I have always wanted a traditional mother, though.  Everyone does.  When we don’t have one we have a huge hole in our souls.  I am lacking in the parental unit department.  It has been a long and lonely road.  Yet my grandmother has been my constant.  She has been my sun.  I can safely orbit her and know where I am and where my home is.  I have realized that my grandmother is my mother.  When we share these moments and they make me feel whole, I have these tastes of pure happiness and completion I have been looking for.  It doesn’t make up for the times that I have felt like I have been hurled toward a black hole, or a concrete wall, but it helps.  Those moments where we are so strongly attached over the phone, draw me out from the event horizon of the black hole.

In my college anatomy and physiology course I remember the day we learned about gametes.  Males produce sperm constantly.  Their bodies are on a clock where they constantly make new, fresh, sperm.  This is why Larry King has tons of babies and he is an old, wrinkly, man.  Females produce a fixed number of eggs and these are always with us.  We are born with these eggs.  All of our ovum that we are ever gonna have are in our little baby bodies before we are born.  This means that the egg that made me were once in my mother's ovaries whilst she was in her mother’s womb.  My grandmother once carried me in her own womb.  That shit is profound.  When I heard that in class I thought, well at least the woman I love the most carried me in her womb.

I feel so glad for my snippets of joy that I get to have with my gramma.  I appreciate all of the memories and I cling to them.  I am so happy that I get to go through the relationship evolution and maturation with her that most children go through with their parents.   

Thank you, more please.

I hope and pray so desperately for all the motherless children out there to find someone that can bring them this feeling, too.  I hope for you, I really do.  I pray for you, I really do.  


Friday, July 13, 2012

Biracial Baggage- more on race...Surprise!


I was dealt this hand.  It is a strange hand, or at least that is what I think about it.  I am biracial.  My mother is white and my father is black.  To be an american with that parentage is no walk in the park.  I will not explain any of that in this post.  That is hard and exhausting.  But I will explain my experience, which is also hard and exhausting.

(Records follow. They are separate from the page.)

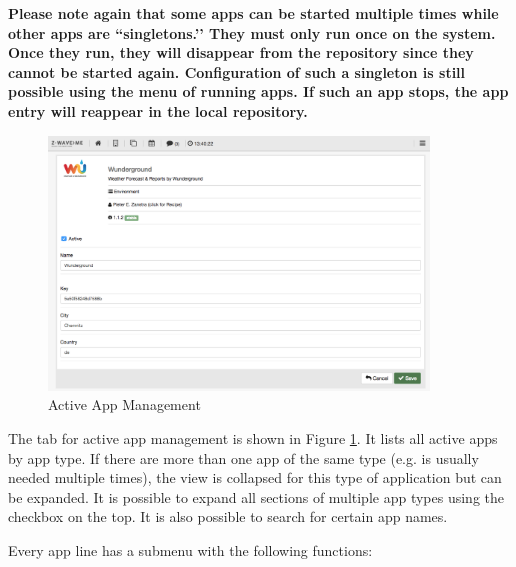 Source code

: \textbf{Please note again that some apps can be started multiple times while other 
apps are ``singletons.’’ They must only run once on the system. Once they run, they 
will disappear from the repository since they cannot be started again. Configuration
 of such a singleton is still possible using the menu of running apps. If such an app 
 stops, the app entry will reappear in the local repository.}

\begin{figure}
\begin{center}
\includegraphics[width=0.9\textwidth]{pngs/cap4/app4.png}
\caption{Active App Management}
\label{app4}
\end{center}
\end{figure}

The tab for active app management is shown in Figure \ref{app4}. It lists all active 
apps by app type. If there are more than one app of the same type (e.g.  is 
usually needed multiple times), the view is collapsed for this type of application but 
can be expanded. It is possible to expand all sections of multiple app types using the 
checkbox on the top. It is also possible to search for certain app names.

Every app line has a submenu with the following functions:

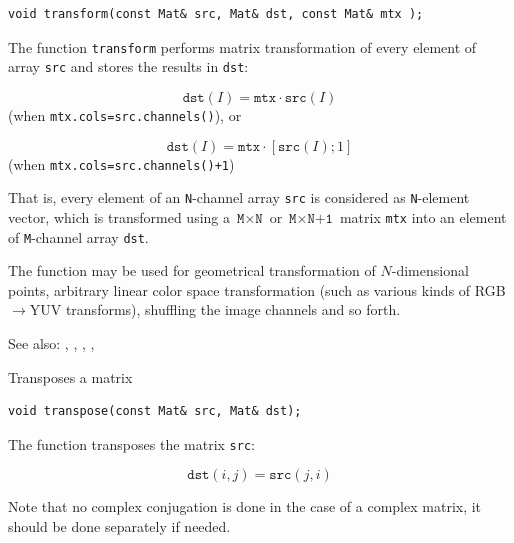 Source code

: \begin{lstlisting}
void transform(const Mat& src, Mat& dst, const Mat& mtx );
\end{lstlisting}
\begin{description}
\end{description}

The function \texttt{transform} performs matrix transformation of every element of array \texttt{src} and stores the results in \texttt{dst}:

\[
\texttt{dst}(I) = \texttt{mtx} \cdot \texttt{src}(I)
\]
(when \texttt{mtx.cols=src.channels()}), or

\[
\texttt{dst}(I) = \texttt{mtx} \cdot [\texttt{src}(I); 1]
\]
(when \texttt{mtx.cols=src.channels()+1})

That is, every element of an \texttt{N}-channel array \texttt{src} is
considered as \texttt{N}-element vector, which is transformed using
a $\texttt{M} \times \texttt{N}$ or $\texttt{M} \times \texttt{N+1}$ matrix \texttt{mtx} into
an element of \texttt{M}-channel array \texttt{dst}.

The function may be used for geometrical transformation of $N$-dimensional
points, arbitrary linear color space transformation (such as various kinds of RGB$\rightarrow$YUV transforms), shuffling the image channels and so forth.

See also: , , , , 

\label{transpose}
Transposes a matrix

\begin{lstlisting}
void transpose(const Mat& src, Mat& dst);
\end{lstlisting}
\begin{description}
\end{description}

The function  transposes the matrix \texttt{src}:

\[ \texttt{dst}(i,j) = \texttt{src}(j,i) \]

Note that no complex conjugation is done in the case of a complex
matrix, it should be done separately if needed.


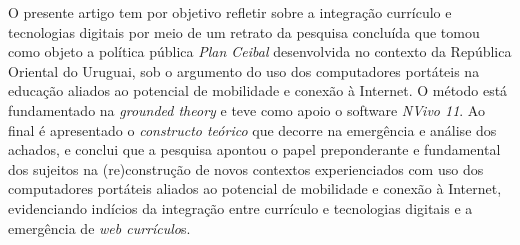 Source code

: \documentclass{../../common-shared/cls/Article_Class_RevInfor}
\begin{document}
%
\begin{resumo}
O presente artigo tem por objetivo refletir sobre a integração currículo e tecnologias digitais por meio de um retrato da pesquisa concluída que tomou como objeto a política pública \textit{Plan Ceibal} desenvolvida no contexto da República Oriental do Uruguai, sob o argumento do uso dos computadores portáteis na educação aliados ao potencial de mobilidade e conexão à Internet. O método está fundamentado na \textit{grounded theory} e teve como apoio o software \textit{NVivo 11}. Ao final é apresentado o \textit{constructo teórico} que decorre na emergência e análise dos achados, e conclui que a pesquisa apontou o papel preponderante e fundamental dos sujeitos na (re)construção de novos contextos experienciados com uso dos computadores portáteis aliados ao potencial de mobilidade e conexão à Internet, evidenciando indícios da integração entre currículo e tecnologias digitais e a emergência de \textit{web currículo}s.

\end{resumo}

\end{document}
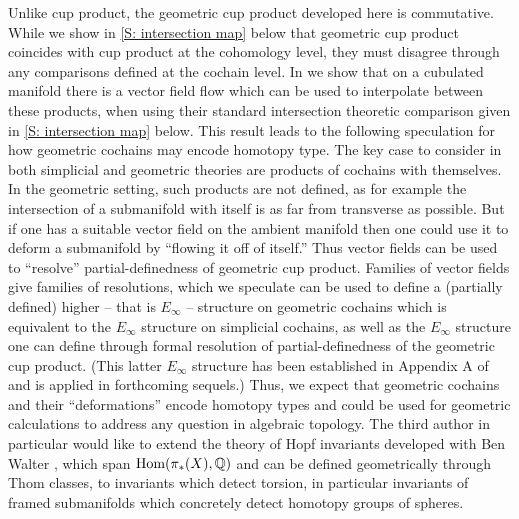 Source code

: Unlike cup product, the geometric cup product developed here is commutative.
While we show in \cref{S: intersection map} below that geometric cup product coincides with cup product at the cohomology level, they must disagree through any comparisons defined at the cochain level.
In \cite{FMS-flows} we show that on a cubulated manifold there is a vector field flow which can be used to interpolate between these products, when using their standard intersection theoretic comparison given in \cref{S: intersection map} below.
This result leads to the following speculation for how geometric cochains may encode homotopy type.
The key case to consider in both simplicial and geometric theories are products of cochains with themselves.
In the geometric setting, such products are not defined, as for example the intersection of a submanifold with itself is as far from transverse as possible.
But if one has a suitable vector field on the ambient manifold then one could use it to deform a submanifold by ``flowing it off of itself.''
Thus vector fields can be used to ``resolve'' partial-definedness of geometric cup product.
Families of vector fields give families of resolutions, which we speculate can be used to define a (partially defined) higher -- that is $E_\infty$ -- structure on geometric cochains which is equivalent to the $E_\infty$ structure on simplicial cochains, as well as the $E_\infty$ structure one can define through formal resolution of partial-definedness of the geometric cup product.
(This latter $E_\infty$ structure has been established in Appendix A of \cite{FGKSW} and is applied in forthcoming sequels.)
Thus, we expect that geometric cochains and their ``deformations'' encode homotopy types and could be used for geometric calculations to address any question in algebraic topology.
The third author in particular would like to extend the theory of Hopf invariants developed with Ben Walter \cite{SiWa13}, which span $\textup{Hom}(\pi_*(X), \mathbb{Q})$ and can be defined geometrically through Thom classes, to invariants which detect torsion, in particular invariants of framed submanifolds which concretely detect homotopy groups of spheres.


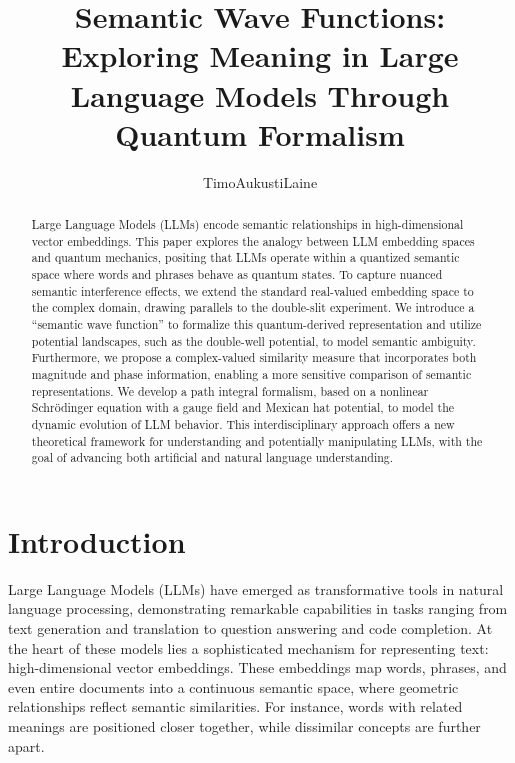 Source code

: \documentclass[prd,amsmath,amssymb,12pt]{revtex4}
\begin{document}
\title{Semantic Wave Functions: Exploring Meaning in Large Language Models Through Quantum Formalism}

\author{Timo\hspace*{1mm}Aukusti\hspace*{1mm}Laine \vspace*{0.5cm}}

\begin{abstract}
\baselineskip=14pt
    Large Language Models (LLMs) encode semantic relationships in high-dimensional vector embeddings.
    This paper explores the analogy between LLM embedding spaces and quantum mechanics, positing that LLMs
    operate within a quantized semantic space where words and phrases behave as quantum states. To capture
    nuanced semantic
    interference effects, we extend the standard real-valued embedding space to the complex domain, drawing
    parallels to the double-slit experiment. We introduce a ``semantic wave function'' to formalize this
    quantum-derived representation and utilize potential landscapes, such as the double-well potential,
    to model semantic ambiguity. Furthermore, we propose a complex-valued similarity measure that incorporates
    both magnitude and phase information, enabling a more sensitive comparison of semantic representations.
    We develop a path integral formalism, based on a nonlinear Schrödinger equation with a gauge
    field and Mexican hat potential, to model the dynamic evolution of LLM behavior. This interdisciplinary
    approach offers a new theoretical framework for understanding and potentially manipulating LLMs, with
    the goal of advancing both artificial and natural language understanding.
\end{abstract}

\maketitle

\section{Introduction}

Large Language Models (LLMs) have emerged as transformative tools in natural language processing,
demonstrating remarkable capabilities in tasks ranging from text generation and translation to question
answering and code completion. At the heart of these models lies a sophisticated mechanism for
representing text: high-dimensional vector embeddings. These embeddings map words, phrases, and even entire
documents into a continuous semantic space, where geometric relationships reflect semantic similarities.
For instance, words with related meanings are positioned closer together, while dissimilar concepts are further apart.
\end{document}
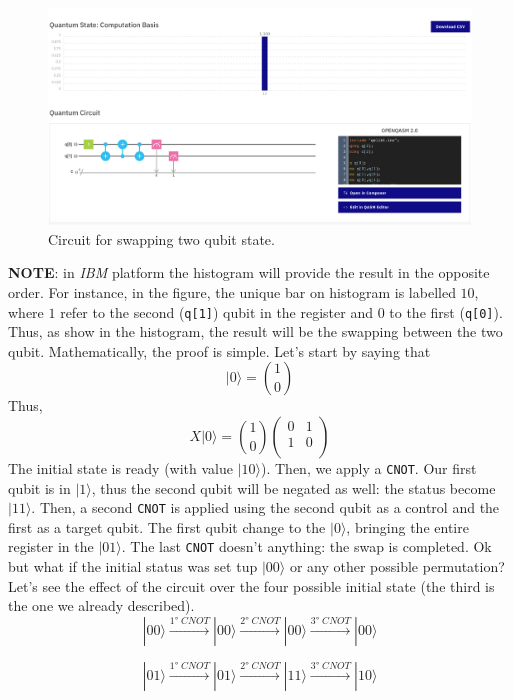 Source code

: \documentclass[a4paper,10pt]{article}
\begin{document}
\begin{figure}[!htb]
\begin{center}
\includegraphics[width=4.5in]{images/quantumSwap.png}
\caption{Circuit for swapping two qubit state.}
\label{fig:quantumSwap}
\end{center}
\end{figure}
\textbf{NOTE}: in \textit{IBM} platform the histogram will provide the result in the opposite order. For instance, in the figure, the unique bar on histogram is labelled $10$, where $1$ refer to the second (\texttt{q[1]}) qubit in the register and $0$ to the first (\texttt{q[0]}). Thus, as show in the histogram, the result will be the swapping between the two qubit. Mathematically, the proof is simple. Let's start by saying that
$$|0\rangle = \binom{1}{0}$$
Thus, 
$$X|0\rangle = \binom{1}{0}\left({\begin{matrix} 0 & 1 \\ 1 & 0 \\ \end{matrix}}\right)$$
The initial state is ready (with value $|10\rangle$). Then, we apply a \texttt{CNOT}. Our first qubit is in $|1\rangle$, thus the second qubit will be negated as well: the status become $|11\rangle$. Then, a second \texttt{CNOT} is applied using the second qubit as a control and the first as a target qubit. The first qubit change to the $|0\rangle$, bringing the entire register in the $|01\rangle$. The last \texttt{CNOT} doesn't anything: the swap is completed. Ok but what if the initial status was set tup $|00\rangle$ or any other possible permutation? Let's see the effect of the circuit over the four possible initial state (the third is the one we already described).
$$|00\rangle \xrightarrow{\ang{1} \; CNOT} |00\rangle \xrightarrow{\ang{2} \; CNOT} |00\rangle \xrightarrow{\ang{3} \; CNOT} |00\rangle$$

$$|01\rangle \xrightarrow{\ang{1} \; CNOT} |01\rangle \xrightarrow{\ang{2} \; CNOT} |11\rangle \xrightarrow{\ang{3} \; CNOT} |10\rangle$$
\end{document}
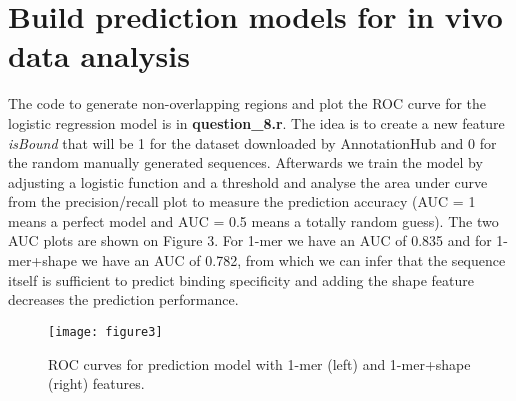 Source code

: \documentclass[11pt]{article}
\begin{document}
\section{Build prediction models for in vivo data analysis}
The code to generate non-overlapping regions and plot the ROC curve for the logistic regression model is in \textbf{question\_8.r}. The idea is to create a new feature \emph{isBound} that will be 1 for the dataset downloaded by AnnotationHub and 0 for the random manually generated sequences. Afterwards we train the model by adjusting a logistic function and a threshold and analyse the area under curve from the precision/recall plot to measure the prediction accuracy (AUC = 1 means a perfect model and AUC = 0.5 means a totally random guess). The two AUC plots are shown on Figure 3. For 1-mer we have an AUC of 0.835 and for 1-mer+shape we have an AUC of 0.782, from which we can infer that the sequence itself is sufficient to predict binding specificity and adding the shape feature decreases the prediction performance. 
\begin{figure}
\texttt{[image: figure3]}
\caption{ROC curves for prediction model with 1-mer (left) and 1-mer+shape (right) features. }
\end{figure}
\end{document}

I do not look like my parents.  If I am in any store with my mother or any member or her family, it is not assumed that we are together.  If I am in a restaurant waiting with anyone in my father’s family, it is not assumed that I am one of their party.  I am brown.  I look Latino.  I look Hispanic.  I look Mexican.  I do not pass for Black.  I do not pass for white.  It was not a problem for me that I did not look like anyone in my family (except for my brother and my sister), until I was 5 when someone so kindly pointed it out to me (proof that race is a social construct; but a construct that is given so much weight).  

It was hard to feel anxious as a child.  I felt anxious because I didn't look like my father.  I was afraid someone would take me from him.  It was hard to have people admire my mother for adopting brown siblings.  I hated explaining myself and my existence.  I mean, who likes to do that anyway?  No one.  No one likes to explain who they are or how they are.  It is dehumanizing.  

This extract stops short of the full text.